Understanding AWS Athena Costs with Examples
Athena costs can be unpredictable and hard to control. Ahana is the PrestoDB solution that gives you back control over both performance and your cloud bill with pay-as-you-go pricing and the ability to provision more resources to tackle harder queries. Learn more or request a demo today
What Is Amazon Athena?
Since you’re reading this to understand Athena costs, you likely already know, so we’ll just very briefly touch on what it is. Amazon Athena is a managed serverless version of Presto. It provides a SQL query engine for analyzing unstructured data in AWS S3. The best use case is where reliable speed and scalability are not particularly important, meaning that, since there are no dedicated resources for the service, it will not perform in a consistent fashion. So, testing ideas, small use cases and quick ad-hoc analysis are where it makes the most sense.
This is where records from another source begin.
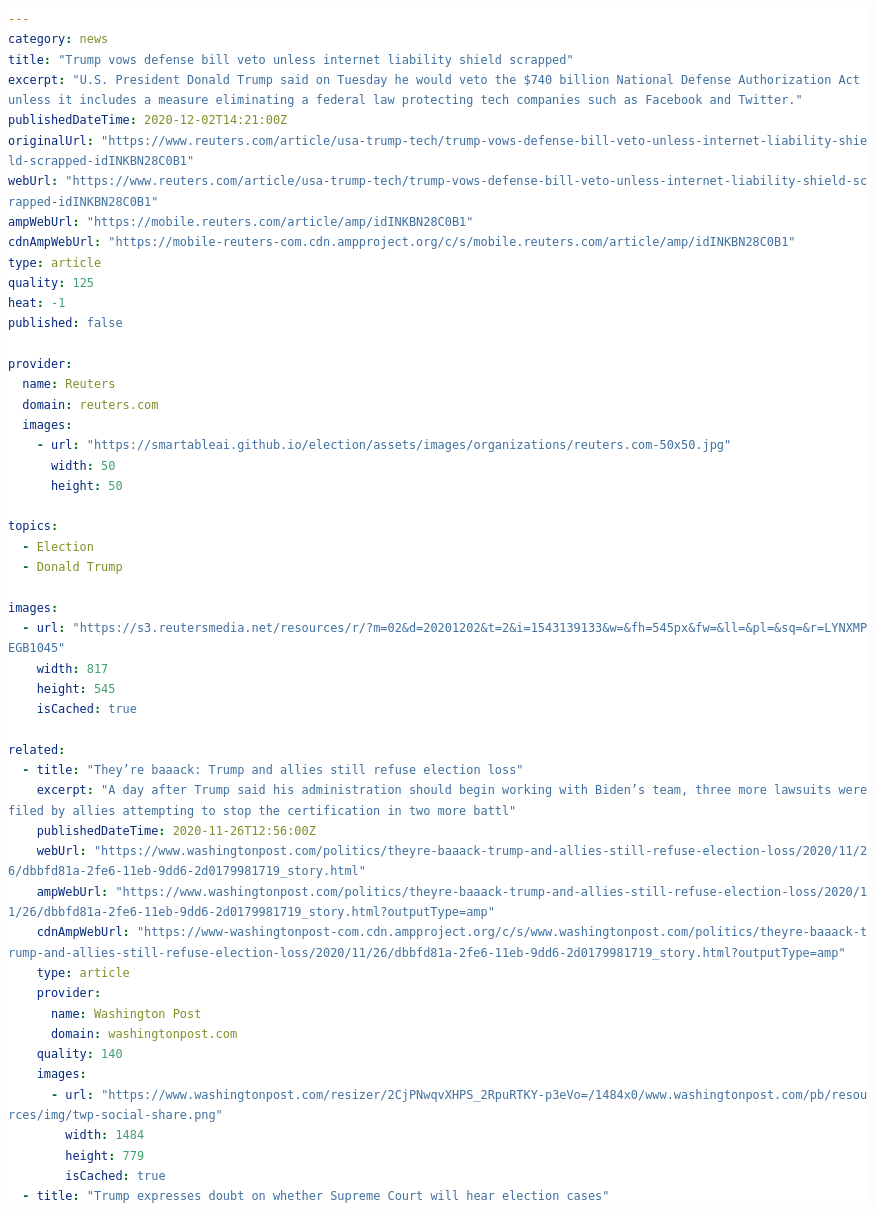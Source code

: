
 ```yaml
---
category: news
title: "Trump vows defense bill veto unless internet liability shield scrapped"
excerpt: "U.S. President Donald Trump said on Tuesday he would veto the $740 billion National Defense Authorization Act unless it includes a measure eliminating a federal law protecting tech companies such as Facebook and Twitter."
publishedDateTime: 2020-12-02T14:21:00Z
originalUrl: "https://www.reuters.com/article/usa-trump-tech/trump-vows-defense-bill-veto-unless-internet-liability-shield-scrapped-idINKBN28C0B1"
webUrl: "https://www.reuters.com/article/usa-trump-tech/trump-vows-defense-bill-veto-unless-internet-liability-shield-scrapped-idINKBN28C0B1"
ampWebUrl: "https://mobile.reuters.com/article/amp/idINKBN28C0B1"
cdnAmpWebUrl: "https://mobile-reuters-com.cdn.ampproject.org/c/s/mobile.reuters.com/article/amp/idINKBN28C0B1"
type: article
quality: 125
heat: -1
published: false

provider:
  name: Reuters
  domain: reuters.com
  images:
    - url: "https://smartableai.github.io/election/assets/images/organizations/reuters.com-50x50.jpg"
      width: 50
      height: 50

topics:
  - Election
  - Donald Trump

images:
  - url: "https://s3.reutersmedia.net/resources/r/?m=02&d=20201202&t=2&i=1543139133&w=&fh=545px&fw=&ll=&pl=&sq=&r=LYNXMPEGB1045"
    width: 817
    height: 545
    isCached: true

related:
  - title: "They’re baaack: Trump and allies still refuse election loss"
    excerpt: "A day after Trump said his administration should begin working with Biden’s team, three more lawsuits were filed by allies attempting to stop the certification in two more battl"
    publishedDateTime: 2020-11-26T12:56:00Z
    webUrl: "https://www.washingtonpost.com/politics/theyre-baaack-trump-and-allies-still-refuse-election-loss/2020/11/26/dbbfd81a-2fe6-11eb-9dd6-2d0179981719_story.html"
    ampWebUrl: "https://www.washingtonpost.com/politics/theyre-baaack-trump-and-allies-still-refuse-election-loss/2020/11/26/dbbfd81a-2fe6-11eb-9dd6-2d0179981719_story.html?outputType=amp"
    cdnAmpWebUrl: "https://www-washingtonpost-com.cdn.ampproject.org/c/s/www.washingtonpost.com/politics/theyre-baaack-trump-and-allies-still-refuse-election-loss/2020/11/26/dbbfd81a-2fe6-11eb-9dd6-2d0179981719_story.html?outputType=amp"
    type: article
    provider:
      name: Washington Post
      domain: washingtonpost.com
    quality: 140
    images:
      - url: "https://www.washingtonpost.com/resizer/2CjPNwqvXHPS_2RpuRTKY-p3eVo=/1484x0/www.washingtonpost.com/pb/resources/img/twp-social-share.png"
        width: 1484
        height: 779
        isCached: true
  - title: "Trump expresses doubt on whether Supreme Court will hear election cases"
```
How Much Does AWS Athena Cost?
An Athena query costs from $5 to $7 per terabyte scanned, depending on the region. Most materials you read will only quote the $5, but there are regions that cost $7, so keep that in mind. For our examples, we’ll use the $5 per terabyte as our base. There are no costs for failed queries, but any other charges such as the S3 storage will apply as usual for any service you are using.
AWS Athena Pricing Example
In this example, we have a screenshot from the Amazon Athena pricing calculator where we are assuming 1 query per work day per month, so 20 queries a month, that would scan 4TB of data. The cost per query works out as follows. At $5 per TB scanned, we would pay $20 for a query that scans 4 TB of data. If we are running that query 20 times per month, we get to 20 * 20 = $400 per month.
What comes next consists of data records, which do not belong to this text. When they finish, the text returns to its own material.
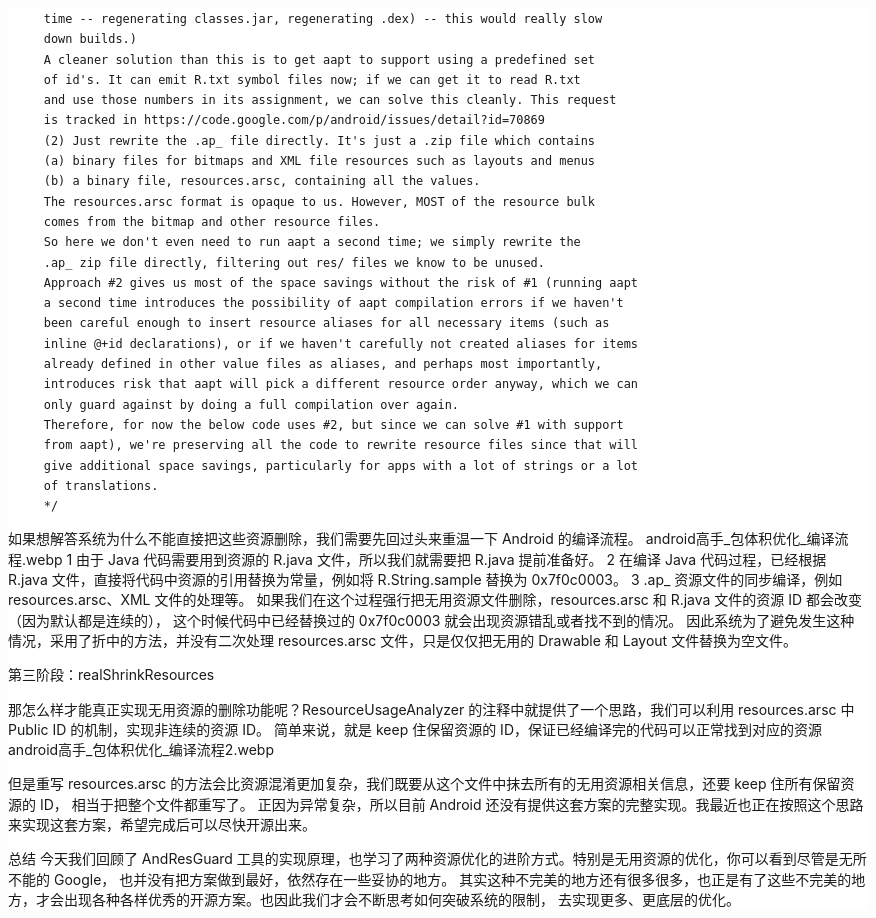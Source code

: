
 ```
     time -- regenerating classes.jar, regenerating .dex) -- this would really slow
     down builds.)
     A cleaner solution than this is to get aapt to support using a predefined set
     of id's. It can emit R.txt symbol files now; if we can get it to read R.txt
     and use those numbers in its assignment, we can solve this cleanly. This request
     is tracked in https://code.google.com/p/android/issues/detail?id=70869
     (2) Just rewrite the .ap_ file directly. It's just a .zip file which contains
     (a) binary files for bitmaps and XML file resources such as layouts and menus
     (b) a binary file, resources.arsc, containing all the values.
     The resources.arsc format is opaque to us. However, MOST of the resource bulk
     comes from the bitmap and other resource files.
     So here we don't even need to run aapt a second time; we simply rewrite the
     .ap_ zip file directly, filtering out res/ files we know to be unused.
     Approach #2 gives us most of the space savings without the risk of #1 (running aapt
     a second time introduces the possibility of aapt compilation errors if we haven't
     been careful enough to insert resource aliases for all necessary items (such as
     inline @+id declarations), or if we haven't carefully not created aliases for items
     already defined in other value files as aliases, and perhaps most importantly,
     introduces risk that aapt will pick a different resource order anyway, which we can
     only guard against by doing a full compilation over again.
     Therefore, for now the below code uses #2, but since we can solve #1 with support
     from aapt), we're preserving all the code to rewrite resource files since that will
     give additional space savings, particularly for apps with a lot of strings or a lot
     of translations.
     */
```
如果想解答系统为什么不能直接把这些资源删除，我们需要先回过头来重温一下 Android 的编译流程。
android高手_包体积优化_编译流程.webp
1 由于 Java 代码需要用到资源的 R.java 文件，所以我们就需要把 R.java 提前准备好。
2 在编译 Java 代码过程，已经根据 R.java 文件，直接将代码中资源的引用替换为常量，例如将 R.String.sample 替换为 0x7f0c0003。
3 .ap_ 资源文件的同步编译，例如 resources.arsc、XML 文件的处理等。
如果我们在这个过程强行把无用资源文件删除，resources.arsc 和 R.java 文件的资源 ID 都会改变（因为默认都是连续的），
   这个时候代码中已经替换过的 0x7f0c0003 就会出现资源错乱或者找不到的情况。
因此系统为了避免发生这种情况，采用了折中的方法，并没有二次处理 resources.arsc 文件，只是仅仅把无用的 Drawable 和 Layout 文件替换为空文件。

第三阶段：realShrinkResources

那怎么样才能真正实现无用资源的删除功能呢？ResourceUsageAnalyzer 的注释中就提供了一个思路，我们可以利用 resources.arsc 中
 Public ID 的机制，实现非连续的资源 ID。
简单来说，就是 keep 住保留资源的 ID，保证已经编译完的代码可以正常找到对应的资源
android高手_包体积优化_编译流程2.webp

但是重写 resources.arsc 的方法会比资源混淆更加复杂，我们既要从这个文件中抹去所有的无用资源相关信息，还要 keep 住所有保留资源的 ID，
相当于把整个文件都重写了。
正因为异常复杂，所以目前 Android 还没有提供这套方案的完整实现。我最近也正在按照这个思路来实现这套方案，希望完成后可以尽快开源出来。


总结
今天我们回顾了 AndResGuard 工具的实现原理，也学习了两种资源优化的进阶方式。特别是无用资源的优化，你可以看到尽管是无所不能的 Google，
也并没有把方案做到最好，依然存在一些妥协的地方。
其实这种不完美的地方还有很多很多，也正是有了这些不完美的地方，才会出现各种各样优秀的开源方案。也因此我们才会不断思考如何突破系统的限制，
  去实现更多、更底层的优化。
|Price per TB scanned:||$5|
|Queries per month:||20|
|TB of data scanned, per query:||4|
|Total monthly cost:||$400|
You can mitigate these costs by storing your data compressed, if that is an option for you. A very conservative 2:1 compression rate would cut your costs in half to just $200 per month. Now, if you were to store your data in a columnar format like ORC or Parquet, then you can reduce your costs even further by only scanning the columns you need, instead of the entire row every time. We’ll use the same 50% notion where we now only have to look at half our data, and now our cost is down to $100 per month.
Let’s go ahead and try a larger example, and not even a crazy big one if you are using the data lake and doing serious processing. Let’s say you have 20 queries per day, and you are working on 100TB of uncompressed, row based data:
That’s right, $304,000 per month. Twenty queries per day isn’t even unrealistic if you have some departments that are wanting to run some dashboard queries to get updates on various metrics.
While we learned details about Athena pricing, we also saw how easy it would be to get hit with a giant bill unexpectedly. If you haven’t compressed your data, or reformatted it to reduce those costs and just dumped a bunch of CSV or JSON files into S3, then you can have a nasty surprise. If you unleash connections to Athena to your data consumers without any controls, you can also end up with some nasty surprises if they are firing off a lot of queries on a lot of data. It’s not hard to figure out what the cost will be for specific usage, and Amazon has provided the tools to do it.
If you’re an Athena user who’s not happy with costs, you’re not alone. We see many Athena users wanting more control over their deployment and in turn, costs. That’s where we can help – Ahana is SaaS for Presto (the same technology that Athena is running) that gives you more control over your deployment. Typically our customers see up to 5.5X price performance improvements on their queries as compared to Athena.
Learn how you can get better price/performance when querying S3: schedule a free consultation call with an Ahana solution architect.
A Comprehensive Guide to Data Warehouse Types
A data warehouse is a relational database that is designed for query and analysis rather than for transaction processing.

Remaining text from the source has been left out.